Après une petite tentative dans la comédie dramatique avec Les Associés en 2003, Ridley Scott a acquis suffisamment de renommée pour se faire approcher pour réaliser de grosses productions; Kingdom of Heaven, qu'il réalise en 2005, en est une. Je préfère prévenir dès maintenant à toute personne lisant cette critique que je n'ai visionné que la version Director's Cut, constitués de scènes rajoutées par Ridley Scott après sa sortie désastreuse au cinéma. Il est toutefois intéressant de noter le poids du réalisateur dans l'oeuvre cinématographique, lorsque l'on voit que le succès de la version Director's Cut contraste violemment avec la version cinéma, que l'on avait raccourcie justement, par souci de longueur.

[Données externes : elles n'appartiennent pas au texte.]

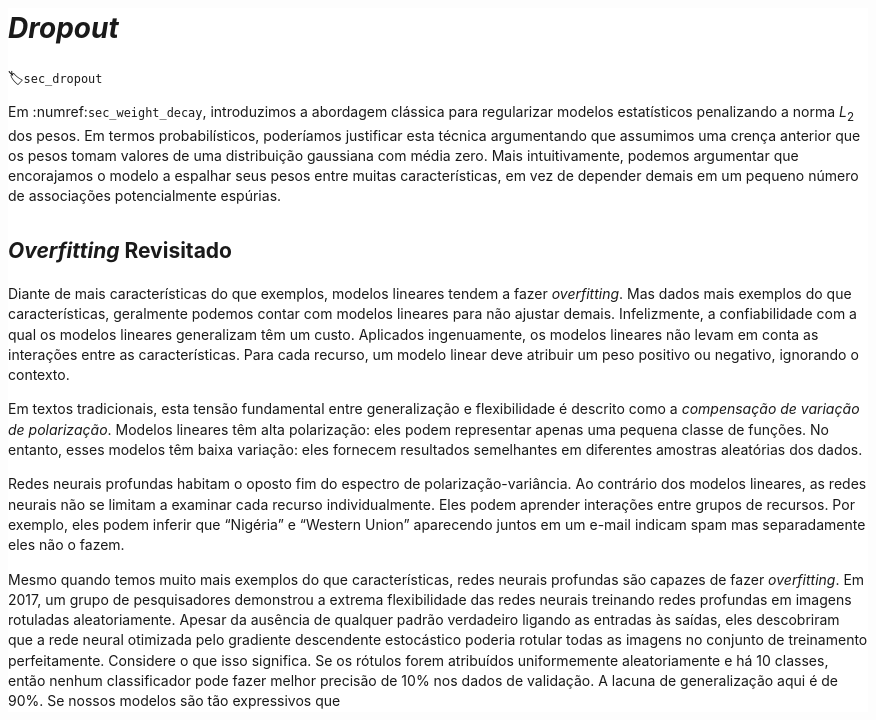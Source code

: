 # *Dropout*
:label:`sec_dropout`

Em :numref:`sec_weight_decay`,
introduzimos a abordagem clássica
para regularizar modelos estatísticos
penalizando a norma $L_2$ dos pesos.
Em termos probabilísticos, poderíamos justificar esta técnica
argumentando que assumimos uma crença anterior
que os pesos tomam valores de
uma distribuição gaussiana com média zero.
Mais intuitivamente, podemos argumentar
que encorajamos o modelo a espalhar seus pesos
entre muitas características, em vez de depender demais
em um pequeno número de associações potencialmente espúrias.

## *Overfitting* Revisitado


Diante de mais características do que exemplos,
modelos lineares tendem a fazer *overfitting*.
Mas dados mais exemplos do que características,
geralmente podemos contar com modelos lineares para não ajustar demais.
Infelizmente, a confiabilidade com a qual
os modelos lineares generalizam têm um custo.
Aplicados ingenuamente, os modelos lineares não levam
em conta as interações entre as características.
Para cada recurso, um modelo linear deve atribuir
um peso positivo ou negativo, ignorando o contexto.

Em textos tradicionais, esta tensão fundamental
entre generalização e flexibilidade
é descrito como a *compensação de variação de polarização*.
Modelos lineares têm alta polarização: eles podem representar apenas uma pequena classe de funções.
No entanto, esses modelos têm baixa variação: eles fornecem resultados semelhantes
em diferentes amostras aleatórias dos dados.

Redes neurais profundas habitam o oposto
fim do espectro de polarização-variância.
Ao contrário dos modelos lineares, as redes neurais
não se limitam a examinar cada recurso individualmente.
Eles podem aprender interações entre grupos de recursos.
Por exemplo, eles podem inferir que
“Nigéria” e “Western Union” aparecendo
juntos em um e-mail indicam spam
mas separadamente eles não o fazem.


Mesmo quando temos muito mais exemplos do que características,
redes neurais profundas são capazes de fazer *overfitting*.
Em 2017, um grupo de pesquisadores demonstrou
a extrema flexibilidade das redes neurais
treinando redes profundas em imagens rotuladas aleatoriamente.
Apesar da ausência de qualquer padrão verdadeiro
ligando as entradas às saídas,
eles descobriram que a rede neural otimizada pelo gradiente descendente estocástico
poderia rotular todas as imagens no conjunto de treinamento perfeitamente.
Considere o que isso significa.
Se os rótulos forem atribuídos uniformemente
aleatoriamente e há 10 classes,
então nenhum classificador pode fazer melhor
precisão de 10% nos dados de validação.
A lacuna de generalização aqui é de 90%.
Se nossos modelos são tão expressivos que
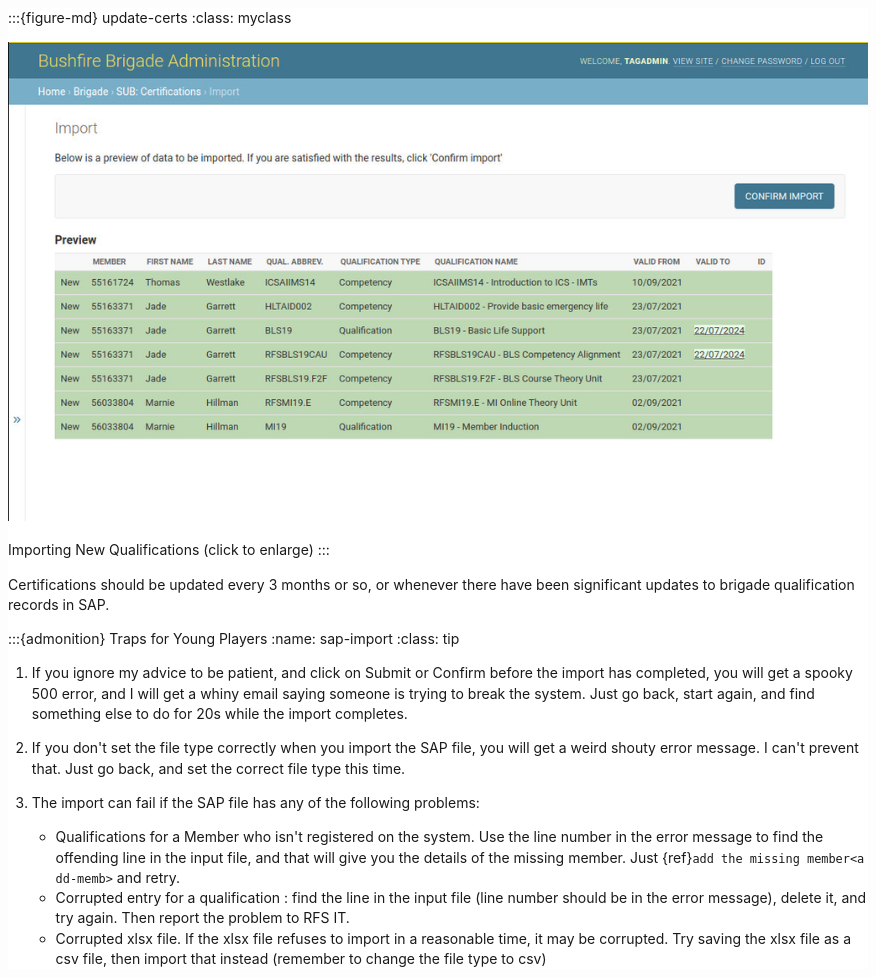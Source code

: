 
:::{figure-md} update-certs
:class: myclass

<img src="assets/images/update-certs.jpg" alt="Importing New Qualifications" width="1467" class="bg-primary mb-1">

Importing New Qualifications (click to enlarge)
:::

Certifications should be updated every 3 months or so, or whenever there have been significant updates to brigade 
qualification records in SAP.

:::{admonition} Traps for Young Players
:name: sap-import
:class: tip

1. If you ignore my advice to be patient, and click on Submit or Confirm before the import has completed, you will
   get a spooky 500 error, and I will get a whiny email saying someone is trying to break the system. Just go back, start
   again, and find something else to do for 20s while the import completes.
   
2. If you don't set the file type correctly when you import the SAP file, you will get a weird shouty error message. I 
   can't prevent that. Just go back, and set the correct file type this time.
   
3. The import can fail if the SAP file has any of the following problems:
    * Qualifications for a Member who isn't registered on the system. Use the line number in the error message to find
      the offending line in the input file, and that will give you the details of the missing member. Just 
      {ref}`add the missing member<add-memb>` and retry.
    * Corrupted entry for a qualification : find the line in the input file (line number should be in the error message), 
      delete it, and try again. Then report the problem to RFS IT.
    * Corrupted xlsx file. If the xlsx file refuses to import in a reasonable time, it may be corrupted. Try saving the 
      xlsx file as a csv file, then import that instead (remember to change the file type to csv)
      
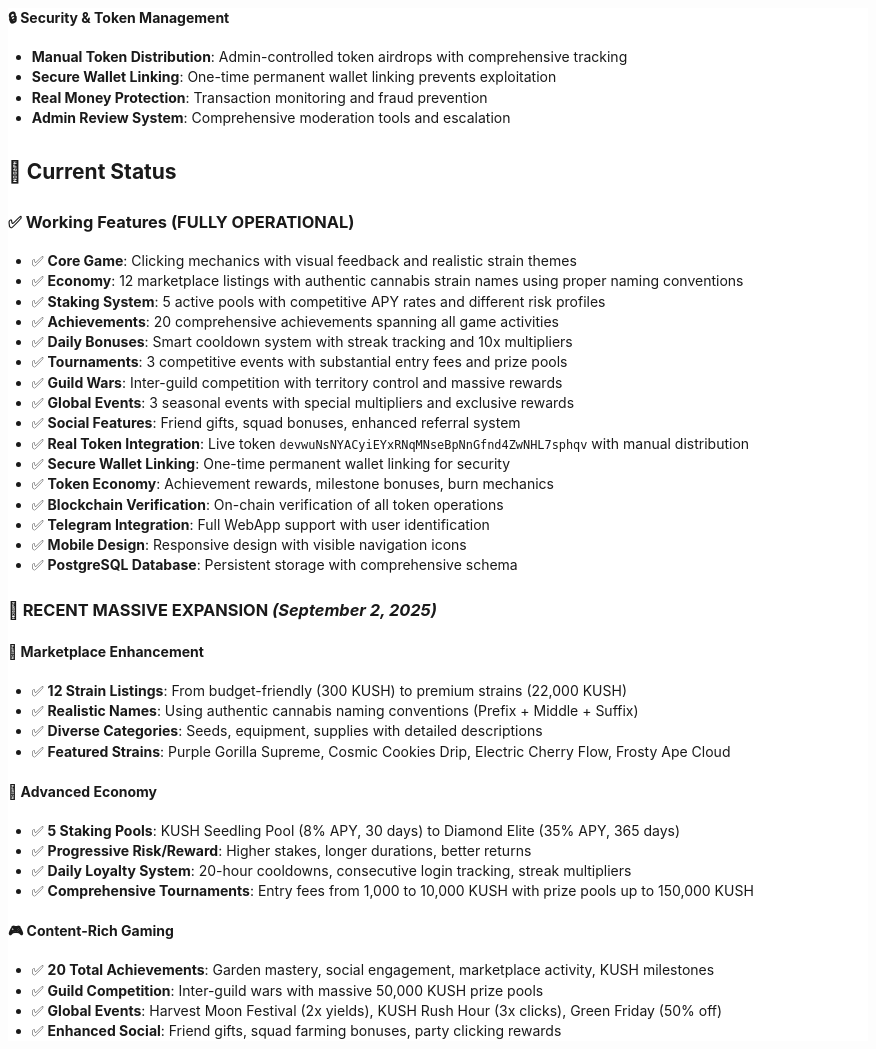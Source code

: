 #### 🔒 **Security & Token Management** 
- **Manual Token Distribution**: Admin-controlled token airdrops with comprehensive tracking
- **Secure Wallet Linking**: One-time permanent wallet linking prevents exploitation
- **Real Money Protection**: Transaction monitoring and fraud prevention
- **Admin Review System**: Comprehensive moderation tools and escalation

## 🚀 Current Status

### ✅ Working Features (FULLY OPERATIONAL)
- ✅ **Core Game**: Clicking mechanics with visual feedback and realistic strain themes
- ✅ **Economy**: 12 marketplace listings with authentic cannabis strain names using proper naming conventions
- ✅ **Staking System**: 5 active pools with competitive APY rates and different risk profiles
- ✅ **Achievements**: 20 comprehensive achievements spanning all game activities
- ✅ **Daily Bonuses**: Smart cooldown system with streak tracking and 10x multipliers
- ✅ **Tournaments**: 3 competitive events with substantial entry fees and prize pools
- ✅ **Guild Wars**: Inter-guild competition with territory control and massive rewards
- ✅ **Global Events**: 3 seasonal events with special multipliers and exclusive rewards
- ✅ **Social Features**: Friend gifts, squad bonuses, enhanced referral system
- ✅ **Real Token Integration**: Live token `devwuNsNYACyiEYxRNqMNseBpNnGfnd4ZwNHL7sphqv` with manual distribution
- ✅ **Secure Wallet Linking**: One-time permanent wallet linking for security
- ✅ **Token Economy**: Achievement rewards, milestone bonuses, burn mechanics
- ✅ **Blockchain Verification**: On-chain verification of all token operations
- ✅ **Telegram Integration**: Full WebApp support with user identification
- ✅ **Mobile Design**: Responsive design with visible navigation icons
- ✅ **PostgreSQL Database**: Persistent storage with comprehensive schema

### 🎯 **RECENT MASSIVE EXPANSION** *(September 2, 2025)*

#### 🏪 **Marketplace Enhancement**
- ✅ **12 Strain Listings**: From budget-friendly (300 KUSH) to premium strains (22,000 KUSH)
- ✅ **Realistic Names**: Using authentic cannabis naming conventions (Prefix + Middle + Suffix)
- ✅ **Diverse Categories**: Seeds, equipment, supplies with detailed descriptions
- ✅ **Featured Strains**: Purple Gorilla Supreme, Cosmic Cookies Drip, Electric Cherry Flow, Frosty Ape Cloud

#### 💎 **Advanced Economy**
- ✅ **5 Staking Pools**: KUSH Seedling Pool (8% APY, 30 days) to Diamond Elite (35% APY, 365 days)
- ✅ **Progressive Risk/Reward**: Higher stakes, longer durations, better returns
- ✅ **Daily Loyalty System**: 20-hour cooldowns, consecutive login tracking, streak multipliers
- ✅ **Comprehensive Tournaments**: Entry fees from 1,000 to 10,000 KUSH with prize pools up to 150,000 KUSH

#### 🎮 **Content-Rich Gaming**
- ✅ **20 Total Achievements**: Garden mastery, social engagement, marketplace activity, KUSH milestones
- ✅ **Guild Competition**: Inter-guild wars with massive 50,000 KUSH prize pools
- ✅ **Global Events**: Harvest Moon Festival (2x yields), KUSH Rush Hour (3x clicks), Green Friday (50% off)
- ✅ **Enhanced Social**: Friend gifts, squad farming bonuses, party clicking rewards
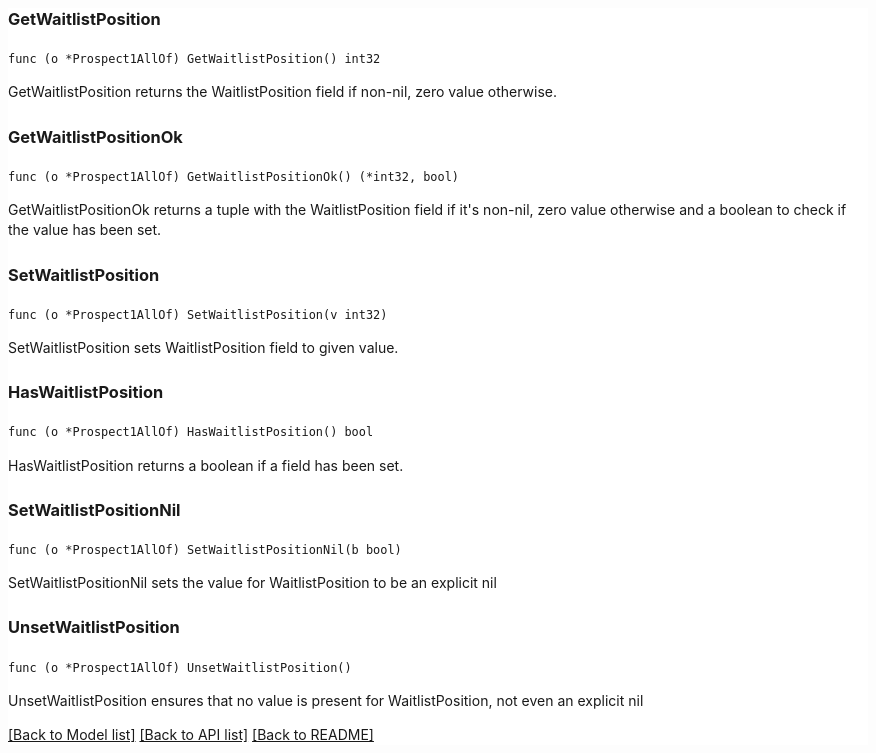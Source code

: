 ### GetWaitlistPosition

`func (o *Prospect1AllOf) GetWaitlistPosition() int32`

GetWaitlistPosition returns the WaitlistPosition field if non-nil, zero value otherwise.

### GetWaitlistPositionOk

`func (o *Prospect1AllOf) GetWaitlistPositionOk() (*int32, bool)`

GetWaitlistPositionOk returns a tuple with the WaitlistPosition field if it's non-nil, zero value otherwise
and a boolean to check if the value has been set.

### SetWaitlistPosition

`func (o *Prospect1AllOf) SetWaitlistPosition(v int32)`

SetWaitlistPosition sets WaitlistPosition field to given value.

### HasWaitlistPosition

`func (o *Prospect1AllOf) HasWaitlistPosition() bool`

HasWaitlistPosition returns a boolean if a field has been set.

### SetWaitlistPositionNil

`func (o *Prospect1AllOf) SetWaitlistPositionNil(b bool)`

 SetWaitlistPositionNil sets the value for WaitlistPosition to be an explicit nil

### UnsetWaitlistPosition
`func (o *Prospect1AllOf) UnsetWaitlistPosition()`

UnsetWaitlistPosition ensures that no value is present for WaitlistPosition, not even an explicit nil

[[Back to Model list]](../README.md#documentation-for-models) [[Back to API list]](../README.md#documentation-for-api-endpoints) [[Back to README]](../README.md)


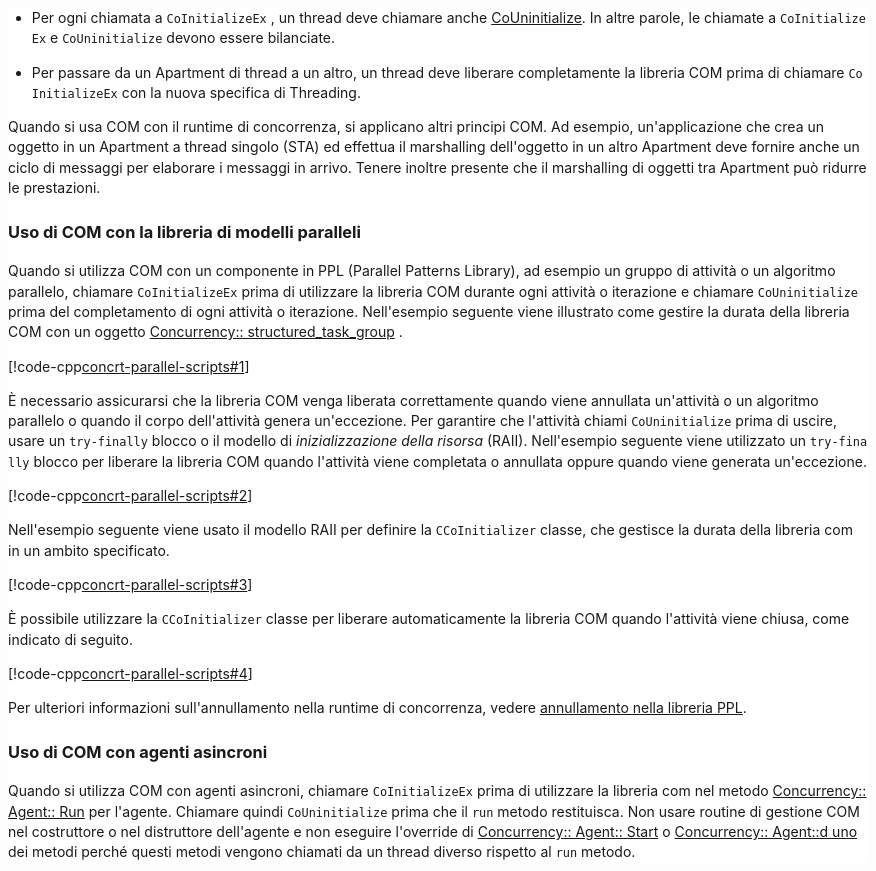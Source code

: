 - Per ogni chiamata a `CoInitializeEx` , un thread deve chiamare anche [CoUninitialize](/windows/win32/api/combaseapi/nf-combaseapi-couninitialize). In altre parole, le chiamate a `CoInitializeEx` e `CoUninitialize` devono essere bilanciate.

- Per passare da un Apartment di thread a un altro, un thread deve liberare completamente la libreria COM prima di chiamare `CoInitializeEx` con la nuova specifica di Threading.

Quando si usa COM con il runtime di concorrenza, si applicano altri principi COM. Ad esempio, un'applicazione che crea un oggetto in un Apartment a thread singolo (STA) ed effettua il marshalling dell'oggetto in un altro Apartment deve fornire anche un ciclo di messaggi per elaborare i messaggi in arrivo. Tenere inoltre presente che il marshalling di oggetti tra Apartment può ridurre le prestazioni.

### <a name="using-com-with-the-parallel-patterns-library"></a>Uso di COM con la libreria di modelli paralleli

Quando si utilizza COM con un componente in PPL (Parallel Patterns Library), ad esempio un gruppo di attività o un algoritmo parallelo, chiamare `CoInitializeEx` prima di utilizzare la libreria COM durante ogni attività o iterazione e chiamare `CoUninitialize` prima del completamento di ogni attività o iterazione. Nell'esempio seguente viene illustrato come gestire la durata della libreria COM con un oggetto [Concurrency:: structured_task_group](../../parallel/concrt/reference/structured-task-group-class.md) .

[!code-cpp[concrt-parallel-scripts#1](../../parallel/concrt/codesnippet/cpp/walkthrough-using-the-concurrency-runtime-in-a-com-enabled-application_1.cpp)]

È necessario assicurarsi che la libreria COM venga liberata correttamente quando viene annullata un'attività o un algoritmo parallelo o quando il corpo dell'attività genera un'eccezione. Per garantire che l'attività chiami `CoUninitialize` prima di uscire, usare un `try-finally` blocco o il modello di *inizializzazione della risorsa* (RAII). Nell'esempio seguente viene utilizzato un `try-finally` blocco per liberare la libreria COM quando l'attività viene completata o annullata oppure quando viene generata un'eccezione.

[!code-cpp[concrt-parallel-scripts#2](../../parallel/concrt/codesnippet/cpp/walkthrough-using-the-concurrency-runtime-in-a-com-enabled-application_2.cpp)]

Nell'esempio seguente viene usato il modello RAII per definire la `CCoInitializer` classe, che gestisce la durata della libreria com in un ambito specificato.

[!code-cpp[concrt-parallel-scripts#3](../../parallel/concrt/codesnippet/cpp/walkthrough-using-the-concurrency-runtime-in-a-com-enabled-application_3.cpp)]

È possibile utilizzare la `CCoInitializer` classe per liberare automaticamente la libreria COM quando l'attività viene chiusa, come indicato di seguito.

[!code-cpp[concrt-parallel-scripts#4](../../parallel/concrt/codesnippet/cpp/walkthrough-using-the-concurrency-runtime-in-a-com-enabled-application_4.cpp)]

Per ulteriori informazioni sull'annullamento nella runtime di concorrenza, vedere [annullamento nella libreria PPL](cancellation-in-the-ppl.md).

### <a name="using-com-with-asynchronous-agents"></a>Uso di COM con agenti asincroni

Quando si utilizza COM con agenti asincroni, chiamare `CoInitializeEx` prima di utilizzare la libreria com nel metodo [Concurrency:: Agent:: Run](reference/agent-class.md#run) per l'agente. Chiamare quindi `CoUninitialize` prima che il `run` metodo restituisca. Non usare routine di gestione COM nel costruttore o nel distruttore dell'agente e non eseguire l'override di [Concurrency:: Agent:: Start](reference/agent-class.md#start) o [Concurrency:: Agent::d uno](reference/agent-class.md#done) dei metodi perché questi metodi vengono chiamati da un thread diverso rispetto al `run` metodo.
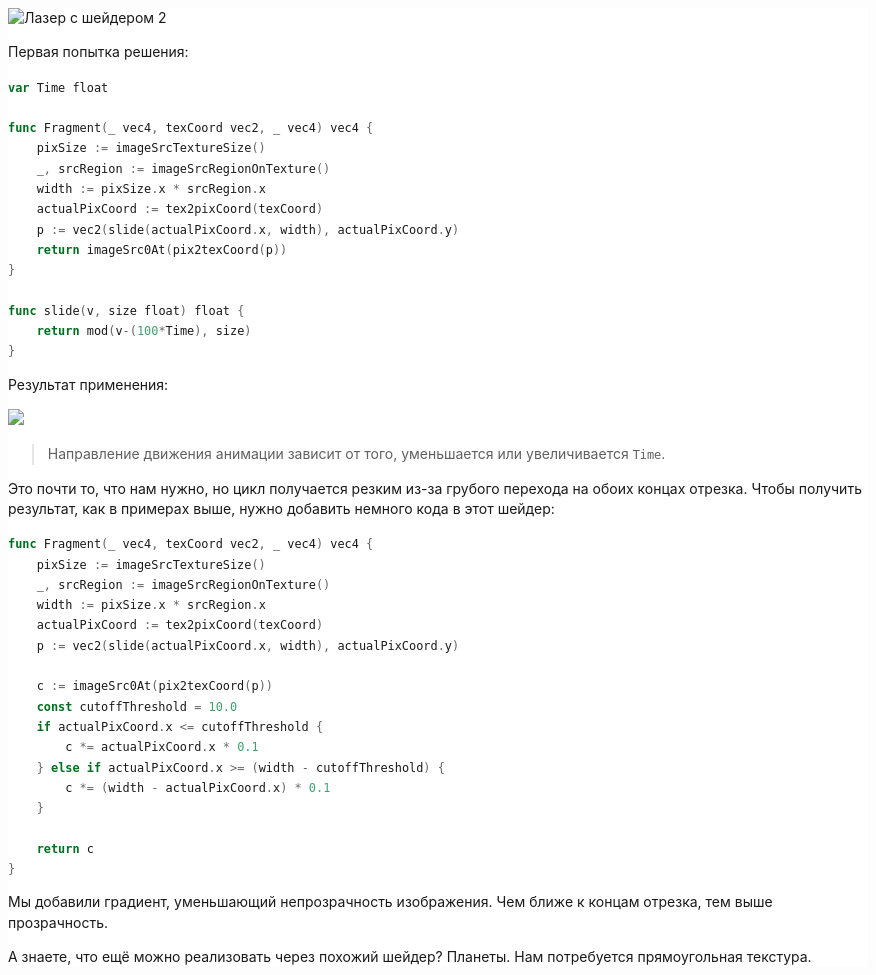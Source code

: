 <img title="Лазер с шейдером 2" src="https://habrastorage.org/webt/wt/cl/fm/wtclfmg0rico_9la1n0oqbfl_w0.gif"/><p></p>

Первая попытка решения:

```go
var Time float

func Fragment(_ vec4, texCoord vec2, _ vec4) vec4 {
	pixSize := imageSrcTextureSize()
	_, srcRegion := imageSrcRegionOnTexture()
	width := pixSize.x * srcRegion.x
	actualPixCoord := tex2pixCoord(texCoord)
	p := vec2(slide(actualPixCoord.x, width), actualPixCoord.y)
	return imageSrc0At(pix2texCoord(p))
}

func slide(v, size float) float {
	return mod(v-(100*Time), size)
}
```

Результат применения:

<img src="https://habrastorage.org/webt/se/qw/o2/seqwo2qrzblwbv5dafni5trc344.gif"/>

> Направление движения анимации зависит от того, уменьшается или увеличивается `Time`.

Это почти то, что нам нужно, но цикл получается резким из-за грубого перехода на обоих концах отрезка. Чтобы получить результат, как в примерах выше, нужно добавить немного кода в этот шейдер:

```go
func Fragment(_ vec4, texCoord vec2, _ vec4) vec4 {
	pixSize := imageSrcTextureSize()
	_, srcRegion := imageSrcRegionOnTexture()
	width := pixSize.x * srcRegion.x
	actualPixCoord := tex2pixCoord(texCoord)
	p := vec2(slide(actualPixCoord.x, width), actualPixCoord.y)

	c := imageSrc0At(pix2texCoord(p))
	const cutoffThreshold = 10.0
	if actualPixCoord.x <= cutoffThreshold {
		c *= actualPixCoord.x * 0.1
	} else if actualPixCoord.x >= (width - cutoffThreshold) {
		c *= (width - actualPixCoord.x) * 0.1
	}

	return c
}
```

Мы добавили градиент, уменьшающий непрозрачность изображения. Чем ближе к концам отрезка, тем выше прозрачность.

А знаете, что ещё можно реализовать через похожий шейдер? Планеты. Нам потребуется прямоугольная текстура.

Car ce qui s'apparente à un blockbuster de plus, focalisé sur les batailles au détriment d'une intrigue plausible, laisse place, avec cette version Director's Cut, certes à un film plus long et lent par moments, mais également à un approfondissement des personnages pas forcément habituel chez Scott pourtant, mais qui fait du bien au film, ainsi qu'à une intrigue bien plus enrichie. On passera sur la qualité exceptionnelle des plans de bataille du film, assez courants chez Scott pour être survolés, ainsi que sur la reconstitution de Jérusalem et des différents décors et costumes qui se succèdent dans le film.
Si je passe sur ces véritables caractéristiques des films de Scott qui sont de puissants points forts de ce film, c'est pour mieux focaliser sur l'évolution du réalisateur au cours de ces années 2000. En effet, même si ce n'est pas tout à fait la même époque, on ne peut s'empêcher de comparer Gladiator à Kingdom of Heaven, tant par son scénario que par les valeurs qu'il partage. Or, ce qui manquait principalement à Gladiator, c'était une vraie réflexion derrière le film, un vrai questionnement que l'intrigue autour de Commode et Maximus ne remplissait pas forcément. Ici, on voit que Scott a cherché à faire un film plus transcendé, que ce soit par des questions générales sur la religion que par des parallèles avec le conflit irakien d'alors (sans jamais tomber, toutefois, dans une prise de position, dépeignant même parfois des chrétiens peu reluisants). Scott s'intéresse d'ailleurs plus à l'usage que l'homme fait de la religion et à son impact sur la vie d'antan, plutôt qu'à la question de la religion elle-même. Cependant, on pourra dire que si Kingdom of Heaven est transcendé, il manque de transcendant: le charisme des personnages, la musique, l'aura de Gladiator ne sont jamais atteints dans ce film, tout en étant somme toute corrects. Orlando Bloom est en effet est un protagoniste plausible, et même si Eva Green est relativement peu convaincante dans l'un de ses premiers rôles, les personnages secondaires (Jeremy Irons, Edward Norton) sont très bons.
En conclusion, un film à voir, que l'on passe par la filmographie entière de Scott ou non; et l'un des meilleurs péplums de sa décennie.